CHAPTER TWENTY-THREE
Nate de Bergerac
Kick. Push. Glide.
By the following Monday morning, Nate was more depressed than ever. Things were totally effed up.
Kick. Push. Glide. He leaned and steered his skateboard through a slight curve and a mild slope down the sidewalk. Wobbly, he had to concentrate to maintain his balance. Skateboarding used to be second nature to him once upon a time; now his reflexes were slow, his balance was bad, and, worse, he couldn’t do it fearlessly like he did as a teen. Fear and gravity were the greatest threats to competent boarding. He cruised down the street with a hand on the bandage that covered most of his chin, hiding the road rash he got from a face plant on the way home from school on Friday. Maybe it was time to buy an alternative mode of transportation. He could afford a car now. Granted, the starting teacher’s salary didn’t measure up to the allowance a couple of his students pulled down each month. But they were the exception at MHHS.
He had played two games with Festerhaven’s softball team over the weekend. Only two weak hits along with two errors, a lackluster performance at best. He couldn’t concentrate. Aaron, the husband of Festerhaven’s throat-hockey partner, was there, and the way Loretta stayed near his side, you’d never guess she had a double play going with the principal. Festerhaven, for his part, was more attentive to Julie, and it put an extra spark in her day. Worse, Aaron turned out to be a decent guy and a great teammate and didn’t deserve to have his world crushed if Nate ratted out his wife. Julie would hate him for tattling on her fiancé. They were two hearts he didn’t want to break, even if it wasn’t his fault. More to the point, it was none of his business. Nate wished he had Carla Almeida’s brass ovaries, sex change notwithstanding. She considered everything her business, and he doubted she would find anything wrong with setting the record straight with all the parties involved.
Lean left. Lean right.
Kick. Push. Glide.
Stumble. Stop. Remount.
He rolled past two students on the sidewalk approaching the school. They were several feet apart, and he took them on like cones on a slalom course. He had his Giants cap on backwards and wore Panama Jack sunglasses and an oversized Hawaiian shirt. Somewhere in the nineties, he guessed, the dress code changed for teachers in the public schools. The fashion line separating the faculty and the students crumbled like the Berlin Wall. He had been such a dweeb showing up to class in a tie that first week. His mother approved of the laid-back look and gave him some of Charlie’s old tie-dyed shirts from the sixties to wear. If he couldn’t be the most respected teacher on campus, he would definitely be the coolest.
Kick. Push. Whoa! Steady, fella.
Nate stumbled off his skateboard as he took the corner at the end of a wall of lockers outside the English quad, pulled down by a strong hand.
“Mr. Evans. What do you think you’re doing?”
“Oh. Hey, Russ. I mean, Mr. Festerhaven.”
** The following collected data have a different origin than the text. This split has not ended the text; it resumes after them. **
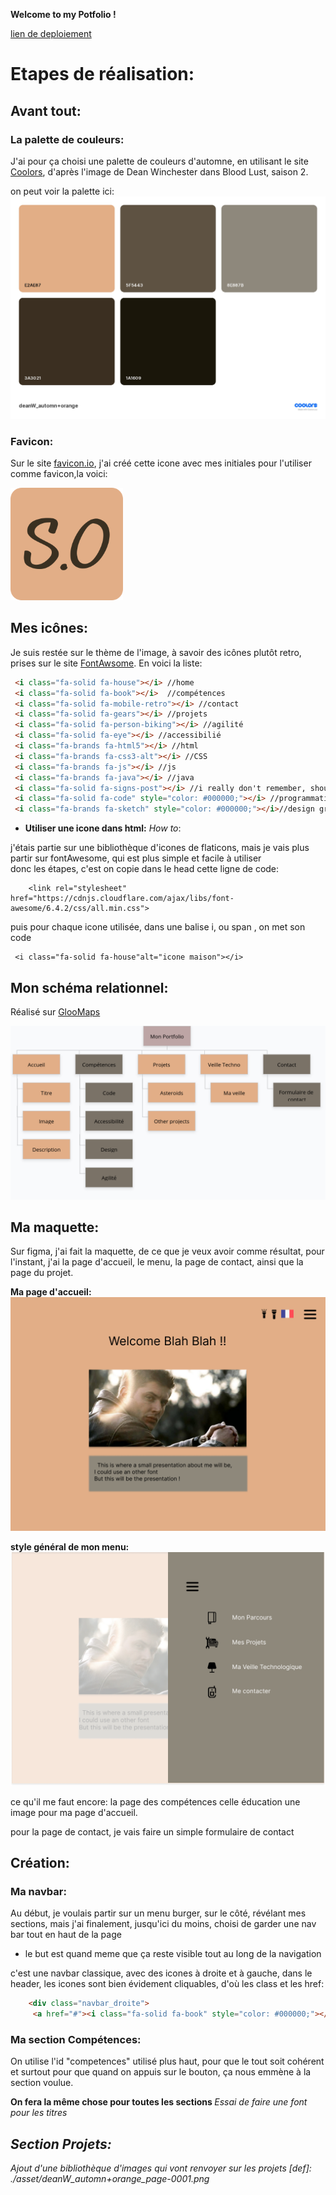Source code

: <b>Welcome to my Potfolio ! </b>

[lien de deploiement](https://ounissasadaoui.github.io/Portfolio/)


# Etapes de réalisation:

## Avant tout:

### La palette de couleurs:

J'ai pour ça choisi une palette de couleurs d'automne, en utilisant le site [Coolors](https://coolors.co/221d23-4f3824-d1603d-ddb967-d0e37f), d'après l'image de Dean Winchester dans Blood Lust, saison 2.

on peut voir la palette ici:
![image_palette](./asset/palette.png)

### Favicon:
Sur le site [favicon.io](https://favicon.io/), j'ai créé cette icone avec mes initiales pour l'utiliser comme favicon,la voici:
 
 ![favicon](./asset/apple.png)

 ## Mes icônes:

 Je suis restée sur le thème de l'image, à savoir des icônes plutôt retro, prises sur le site [FontAwsome](https://fontawesome.com/).
 En voici la liste:

 ```html
  <i class="fa-solid fa-house"></i> //home
  <i class="fa-solid fa-book"></i>  //compétences
  <i class="fa-solid fa-mobile-retro"></i> //contact
  <i class="fa-solid fa-gears"></i> //projets
  <i class="fa-solid fa-person-biking"></i> //agilité
  <i class="fa-solid fa-eye"></i> //accessibilié
  <i class="fa-brands fa-html5"></i> //html
  <i class="fa-brands fa-css3-alt"></i> //CSS
  <i class="fa-brands fa-js"></i> //js
  <i class="fa-brands fa-java"></i> //java
  <i class="fa-solid fa-signs-post"></i> //i really don't remember, should've done it eralier
  <i class="fa-solid fa-code" style="color: #000000;"></i> //programmation
  <i class="fa-brands fa-sketch" style="color: #000000;"></i>//design graphique

```
* <b>Utiliser une icone dans html:</b> <i>How to</i>:

j'étais partie sur une bibliothèque d'icones de flaticons, mais je vais plus partir sur fontAwesome, qui est plus simple et facile à utiliser   
donc les étapes, c'est on copie dans le head cette ligne de code:
```
    <link rel="stylesheet" href="https://cdnjs.cloudflare.com/ajax/libs/font-awesome/6.4.2/css/all.min.css">

```

puis pour chaque icone utilisée, dans une balise i, ou span , on met son code 
```
 <i class="fa-solid fa-house"alt="icone maison"></i> 
 ```
 ## Mon schéma relationnel:

 Réalisé sur [GlooMaps](https://www.gloomaps.com/)

 ![Mon_schéma_relationnel](./asset/gloomap_b0ee4c66.png)
 ## Ma maquette:
Sur figma, j'ai fait la maquette, de ce que je veux avoir comme résultat, pour l'instant, j'ai la page d'accueil, le menu, la page de contact, ainsi que la page du projet.

 <b>Ma page d'accueil:</b>
 ![icones](./asset/page-acceuil.png)

 <b> style général de mon menu:</b>
![favicon](./asset/page_menu_déroulé.png)

ce qu'il me faut encore:
  la page des compétences
  celle éducation
  une image pour ma page d'accueil.

pour la page de contact, je vais faire un simple formulaire de contact

## Création:
### Ma navbar:
Au début, je voulais partir sur un menu burger, sur le côté, révélant mes sections, mais j'ai finalement, jusqu'ici du moins, choisi de garder une nav bar tout en haut de la page
 * le but est quand meme que ça reste visible tout au long de la navigation

c'est une navbar classique, avec des icones à droite et à gauche, dans le header, les icones sont bien évidement cliquables, d'où les class et les href:
``` html
    <div class="navbar_droite">
     <a href="#"><i class="fa-solid fa-book" style="color: #000000;"></i></a>

```
### Ma section Compétences:
On utilise l'id "competences" utilisé plus haut, pour que le tout soit cohérent et surtout pour que quand on appuis sur le bouton, ça nous emmène à la section voulue.

<b>On fera la même chose pour toutes les sections </b>
<i>  Essai de faire une font pour les titres <i>

## Section Projets:

Ajout d'une bibliothèque d'images qui vont renvoyer sur les projets
[def]: ./asset/deanW_automn+orange_page-0001.png
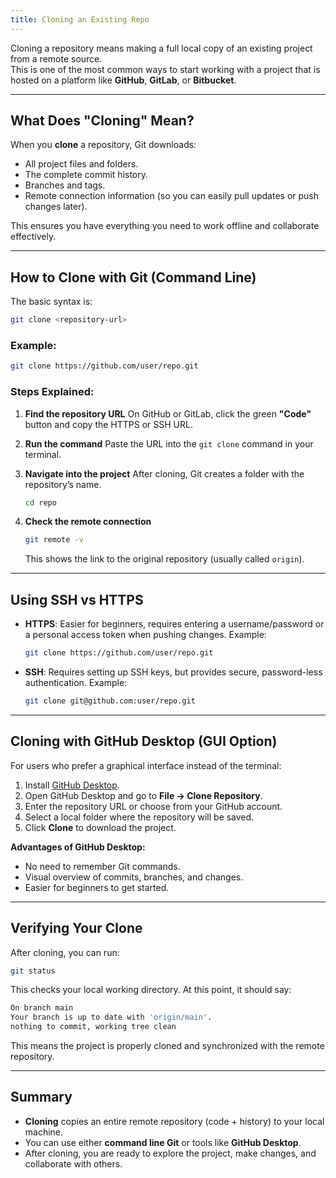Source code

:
 ```yaml
---
title: Cloning an Existing Repo
---
```

Cloning a repository means making a full local copy of an existing project from a remote source.  
This is one of the most common ways to start working with a project that is hosted on a platform like **GitHub**, **GitLab**, or **Bitbucket**.

---

## What Does "Cloning" Mean?

When you **clone** a repository, Git downloads:

- All project files and folders.
- The complete commit history.
- Branches and tags.
- Remote connection information (so you can easily pull updates or push changes later).

This ensures you have everything you need to work offline and collaborate effectively.

---

## How to Clone with Git (Command Line)

The basic syntax is:

```bash
git clone <repository-url>
```

### Example:

```bash
git clone https://github.com/user/repo.git
```

### Steps Explained:

1. **Find the repository URL**
   On GitHub or GitLab, click the green **"Code"** button and copy the HTTPS or SSH URL.

2. **Run the command**
   Paste the URL into the `git clone` command in your terminal.

3. **Navigate into the project**
   After cloning, Git creates a folder with the repository’s name.

   ```bash
   cd repo
   ```

4. **Check the remote connection**

   ```bash
   git remote -v
   ```

   This shows the link to the original repository (usually called `origin`).

---

## Using SSH vs HTTPS

* **HTTPS**:
  Easier for beginners, requires entering a username/password or a personal access token when pushing changes.
  Example:

  ```bash
  git clone https://github.com/user/repo.git
  ```

* **SSH**:
  Requires setting up SSH keys, but provides secure, password-less authentication.
  Example:

  ```bash
  git clone git@github.com:user/repo.git
  ```

---

## Cloning with GitHub Desktop (GUI Option)

For users who prefer a graphical interface instead of the terminal:

1. Install [GitHub Desktop](https://desktop.github.com/).
2. Open GitHub Desktop and go to **File → Clone Repository**.
3. Enter the repository URL or choose from your GitHub account.
4. Select a local folder where the repository will be saved.
5. Click **Clone** to download the project.

**Advantages of GitHub Desktop:**

* No need to remember Git commands.
* Visual overview of commits, branches, and changes.
* Easier for beginners to get started.

---

## Verifying Your Clone

After cloning, you can run:

```bash
git status
```

This checks your local working directory. At this point, it should say:

```bash
On branch main
Your branch is up to date with 'origin/main'.
nothing to commit, working tree clean
```

This means the project is properly cloned and synchronized with the remote repository.

---

## Summary

* **Cloning** copies an entire remote repository (code + history) to your local machine.
* You can use either **command line Git** or tools like **GitHub Desktop**.
* After cloning, you are ready to explore the project, make changes, and collaborate with others.
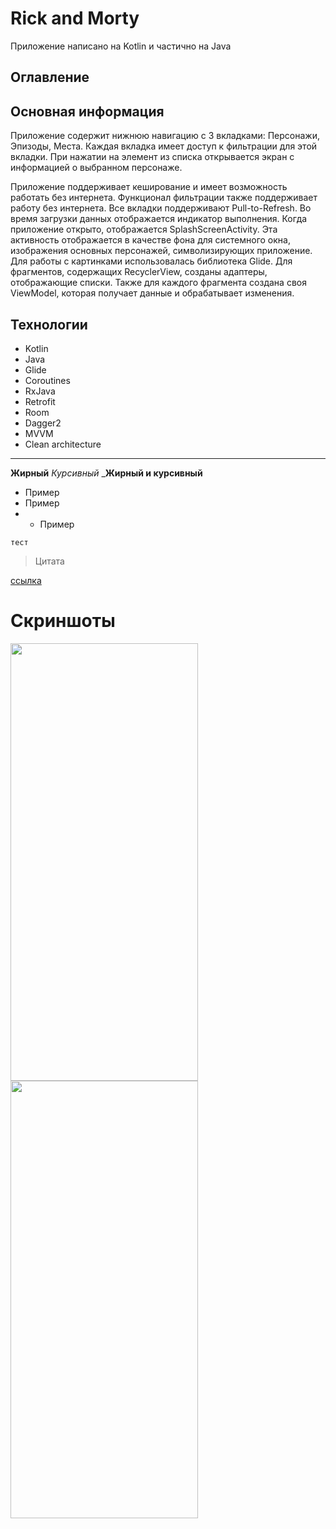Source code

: # Rick and Morty
Приложение написано на Kotlin и частично на Java

## Оглавление 

## Основная информация

Приложение содержит нижнюю навигацию с 3 вкладками: Персонажи, Эпизоды, Места. Каждая вкладка имеет доступ к фильтрации для этой вкладки. При нажатии на элемент из списка открывается экран с информацией о выбранном персонаже.

Приложение поддерживает кеширование и имеет возможность работать без интернета. Функционал фильтрации также поддерживает работу без интернета. Все вкладки поддерживают Pull-to-Refresh. Во время загрузки данных отображается индикатор выполнения. Когда приложение открыто, отображается SplashScreenActivity. Эта активность отображается в качестве фона для системного окна, изображения основных персонажей, символизирующих приложение. Для работы с картинками использовалась библиотека Glide. Для фрагментов, содержащих RecyclerView, созданы адаптеры, отображающие списки. Также для каждого фрагмента создана своя ViewModel, которая получает данные и обрабатывает изменения.

## Технологии
* Kotlin
* Java
* Glide
* Coroutines
* RxJava
* Retrofit
* Room
* Dagger2
* MVVM
* Clean architecture

***
__Жирный__
_Курсивный_
___Жирный и курсивный__
* Пример
* Пример
* * Пример
```
тест
```
>Цитата

[ссылка](vk.com)
# Скриншоты


<img src="https://github.com/Grifalionys/RickandMorty/assets/112081615/9074499f-b01b-4a69-94d1-a923421c18d7)" width="300" height="700">
<img src="https://github.com/Grifalionys/RickandMorty/assets/112081615/30e50df6-92b4-45b8-a797-35dc4cd3d5c6)" width="300" height="700">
Two girls snickered as they stepped around the men. Nate had seen plenty of smirks from students as he wheeled each morning onto campus and the “what-the-iff#@?” looks from a couple of teachers. But a “what-the-eff#@?” look from the principal was not a good way to start the day.
“That sign over there that says no skateboarding on campus means no skateboarding,” Festerhaven said. “Don’t think you get a pass because you are faculty. You don’t. If I could, I’d have you in detention and send a note home to your parents.”
If only. Nate answered to his parents every day, and would as long as he went on living in their house, which could be forever at this rate. Sure, he could afford to move out, but that would ruin the fantasy he had crafted. He was determined to live with his parents at least through graduation in the spring to find out where this story, this life was going to take him. Another big plus, the bedroom at his parents’ place felt safe and comfortable. He could understand why moving back home was all the rage with millenials these days. If Festerhaven knew that little fact, he might try to send a note home to Mom and Dad, so his threat wasn’t entirely empty. Then again, Nate’s mother would tear it up and toss it like so many of the disciplinary tickets he had gotten for rogue but harmless behavior as a teen. Mom believed a little civil disobedience was good training for the real world.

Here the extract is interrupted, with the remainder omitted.